Activation of the insulin-like growth factor-I
receptor (IGF-IR) via autocrine, paracrine and endocrine mechanisms
appears to play an important role in regulating cell growth,
proliferation and differentiation (6). The insulin receptor substrate (IRS)
family (IRS-1 to IRS-4) and Shc are the best characterized
substrates of IGF-IR. The IRS proteins are docking proteins that
potentially bind to IGF-IR and recruit several effector proteins
through Src homology 2 (SH2) domain interactions (7,8).

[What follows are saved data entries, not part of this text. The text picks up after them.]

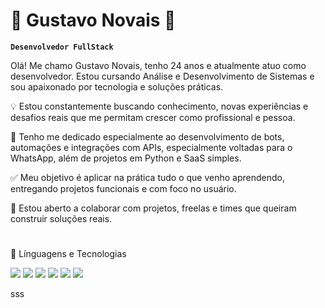 # 💢 Gustavo Novais 💢

**`Desenvolvedor FullStack`**

Olá! Me chamo Gustavo Novais, tenho 24 anos e atualmente atuo como desenvolvedor. Estou cursando Análise e Desenvolvimento de Sistemas e sou apaixonado por tecnologia e soluções práticas.

💡 Estou constantemente buscando conhecimento, novas experiências e desafios reais que me permitam crescer como profissional e pessoa.

🚀 Tenho me dedicado especialmente ao desenvolvimento de bots, automações e integrações com APIs, especialmente voltadas para o WhatsApp, além de projetos em Python e SaaS simples.

✅ Meu objetivo é aplicar na prática tudo o que venho aprendendo, entregando projetos funcionais e com foco no usuário.

🤝 Estou aberto a colaborar com projetos, freelas e times que queiram construir soluções reais.
#
🧰 Línguagens e Tecnologias
<p> <img src="https://img.shields.io/badge/Python-3776AB?style=for-the-badge&logo=python&logoColor=white"/> <img src="https://img.shields.io/badge/C++-00599C?style=for-the-badge&logo=c%2b%2b&logoColor=white"/> <img src="https://img.shields.io/badge/JavaScript-F7DF1E?style=for-the-badge&logo=javascript&logoColor=black"/> <img src="https://img.shields.io/badge/PHP-777BB4?style=for-the-badge&logo=php&logoColor=white"/> <img src="https://img.shields.io/badge/HTML5-E34F26?style=for-the-badge&logo=html5&logoColor=white"/> <img src="https://img.shields.io/badge/CSS3-1572B6?style=for-the-badge&logo=css3&logoColor=white"/> </p>



sss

Shc is a substrate of tyrosine kinase receptors, non-receptor
kinases and certain phosphatases (9,10).
Upon stimulation with IGF-I, tyrosine phosphorylation sites in the
IRS proteins bind to phosphotyrosine-containing binding motifs
(YXXM) within SH2 domains in several downstream signaling
molecules, including growth factor receptor-bound protein 2,
SH2-containing protein-tyrosine phosphatase 2 and the p85
regulatory subunit of phosphatidylinositol 3-kinase (PI3K)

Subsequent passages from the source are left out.